Этими стихами в ту пору был окрашен для меня весь Маяковский.
Уезжая в Москву, я решил встретиться с Владимиром Владимировичем и поговорить с ним вплотную, так как мне хотелось дознаться, откуда в нем эта тоска, почему он ощущает себя «ораненной, загнанной ланью». Мне хотелось также выразить свое восхищение перед некоторыми из его отдельных стихов, которые я затвердил наизусть.
Словом, я заранее приготовил себя к задушевной и взволнованной беседе.
Но вышло совсем не то.
Приехав из Петербурга в Москву и зайдя вечером по какому-то делу в Литературно-художественный кружок (Большая Дмитровка, 15), я узнал, что Маяковский находится здесь, рядом с рестораном, в бильярдной. Кто-то сказал ему, что я хочу его видеть. Он вышел ко мне, нахмуренный, с кием в руке, и неприязненно спросил:
— Что вам надо?
Я вынул из кармана его книжку и стал с горячностью излагать свои мысли о ней.

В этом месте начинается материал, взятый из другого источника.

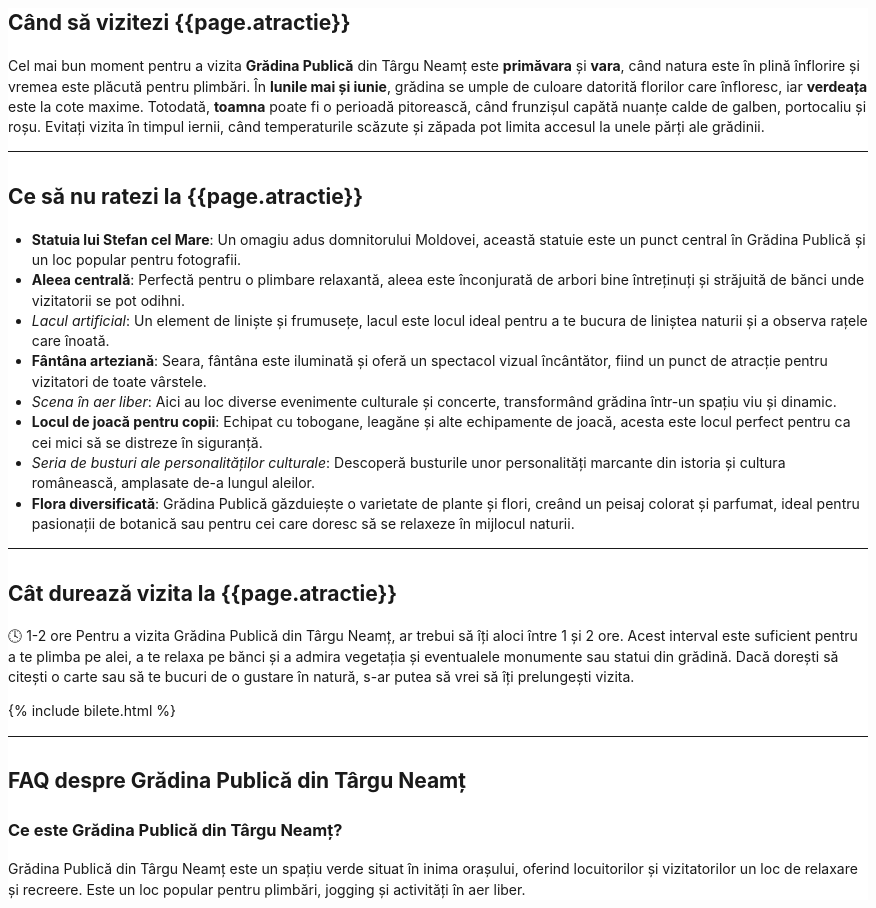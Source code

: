 ## Când să vizitezi {{page.atractie}}

Cel mai bun moment pentru a vizita **Grădina Publică** din Târgu Neamț este **primăvara** și **vara**, când natura este în plină înflorire și vremea este plăcută pentru plimbări. În **lunile mai și iunie**, grădina se umple de culoare datorită florilor care înfloresc, iar **verdeața** este la cote maxime. Totodată, **toamna** poate fi o perioadă pitorească, când frunzișul capătă nuanțe calde de galben, portocaliu și roșu. Evitați vizita în timpul iernii, când temperaturile scăzute și zăpada pot limita accesul la unele părți ale grădinii.

---
## Ce să nu ratezi la {{page.atractie}}

- **Statuia lui Stefan cel Mare**: Un omagiu adus domnitorului Moldovei, această statuie este un punct central în Grădina Publică și un loc popular pentru fotografii.
- **Aleea centrală**: Perfectă pentru o plimbare relaxantă, aleea este înconjurată de arbori bine întreținuți și străjuită de bănci unde vizitatorii se pot odihni.
- *Lacul artificial*: Un element de liniște și frumusețe, lacul este locul ideal pentru a te bucura de liniștea naturii și a observa rațele care înoată.
- **Fântâna arteziană**: Seara, fântâna este iluminată și oferă un spectacol vizual încântător, fiind un punct de atracție pentru vizitatori de toate vârstele.
- *Scena în aer liber*: Aici au loc diverse evenimente culturale și concerte, transformând grădina într-un spațiu viu și dinamic.
- **Locul de joacă pentru copii**: Echipat cu tobogane, leagăne și alte echipamente de joacă, acesta este locul perfect pentru ca cei mici să se distreze în siguranță.
- *Seria de busturi ale personalităților culturale*: Descoperă busturile unor personalități marcante din istoria și cultura românească, amplasate de-a lungul aleilor.
- **Flora diversificată**: Grădina Publică găzduiește o varietate de plante și flori, creând un peisaj colorat și parfumat, ideal pentru pasionații de botanică sau pentru cei care doresc să se relaxeze în mijlocul naturii.

---
## Cât durează vizita la {{page.atractie}}

<span class="durata">🕓 1-2 ore</span> Pentru a vizita Grădina Publică din Târgu Neamț, ar trebui să îți aloci între 1 și 2 ore. Acest interval este suficient pentru a te plimba pe alei, a te relaxa pe bănci și a admira vegetația și eventualele monumente sau statui din grădină. Dacă dorești să citești o carte sau să te bucuri de o gustare în natură, s-ar putea să vrei să îți prelungești vizita.

{% include bilete.html %}

<div class="faq" markdown="1">

---
## FAQ despre Grădina Publică din Târgu Neamț

### Ce este Grădina Publică din Târgu Neamț?
Grădina Publică din Târgu Neamț este un spațiu verde situat în inima orașului, oferind locuitorilor și vizitatorilor un loc de relaxare și recreere. Este un loc popular pentru plimbări, jogging și activități în aer liber.
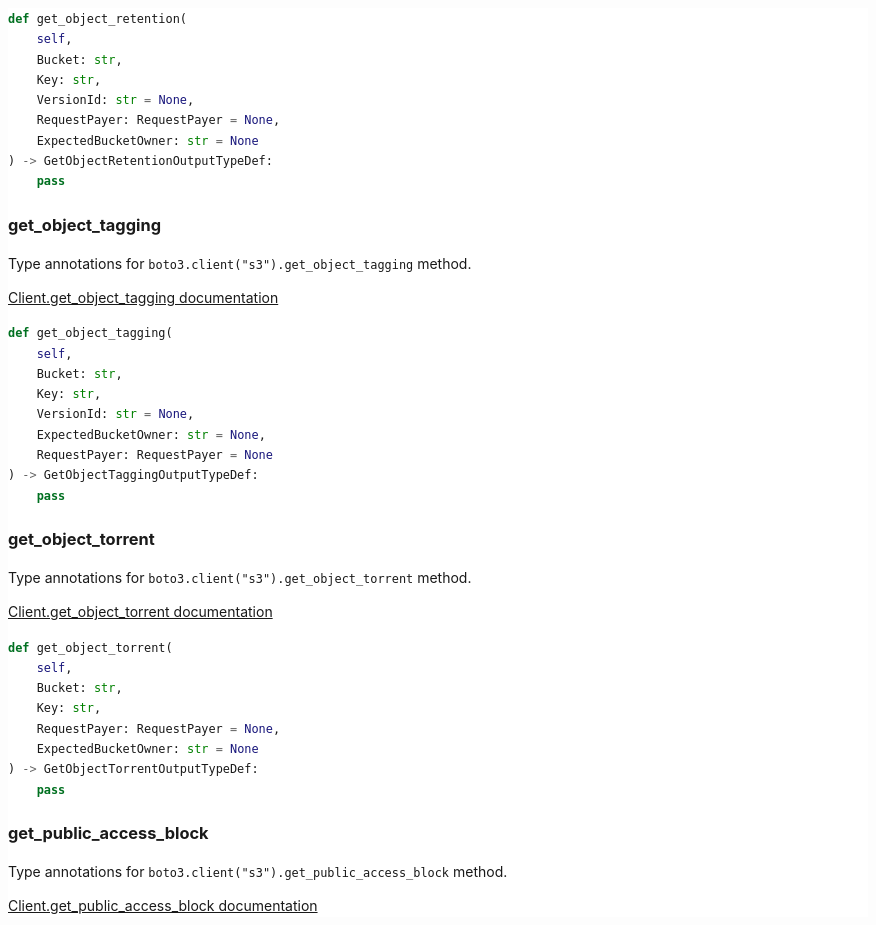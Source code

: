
 ```python
def get_object_retention(
    self,
    Bucket: str,
    Key: str,
    VersionId: str = None,
    RequestPayer: RequestPayer = None,
    ExpectedBucketOwner: str = None
) -> GetObjectRetentionOutputTypeDef:
    pass
```

### get_object_tagging

Type annotations for `boto3.client("s3").get_object_tagging` method.

[Client.get_object_tagging documentation](https://boto3.amazonaws.com/v1/documentation/api/1.17.62/reference/services/s3.html#S3.Client.get_object_tagging)

```python
def get_object_tagging(
    self,
    Bucket: str,
    Key: str,
    VersionId: str = None,
    ExpectedBucketOwner: str = None,
    RequestPayer: RequestPayer = None
) -> GetObjectTaggingOutputTypeDef:
    pass
```

### get_object_torrent

Type annotations for `boto3.client("s3").get_object_torrent` method.

[Client.get_object_torrent documentation](https://boto3.amazonaws.com/v1/documentation/api/1.17.62/reference/services/s3.html#S3.Client.get_object_torrent)

```python
def get_object_torrent(
    self,
    Bucket: str,
    Key: str,
    RequestPayer: RequestPayer = None,
    ExpectedBucketOwner: str = None
) -> GetObjectTorrentOutputTypeDef:
    pass
```

### get_public_access_block

Type annotations for `boto3.client("s3").get_public_access_block` method.

[Client.get_public_access_block documentation](https://boto3.amazonaws.com/v1/documentation/api/1.17.62/reference/services/s3.html#S3.Client.get_public_access_block)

Он слушал меня не дольше минуты, отнюдь не с тем интересом, с каким слушают «влиятельных критиков» юные авторы, и наконец, к моему изумлению, сказал:
— Я занят... извините... меня ждут... А если вам хочется похвалить эту книгу, подите, пожалуйста, в тот угол... к тому крайнему столику... видите, там сидит старичок... в белом галстуке... подите и скажите ему все...
Это было сказано учтиво, но твердо.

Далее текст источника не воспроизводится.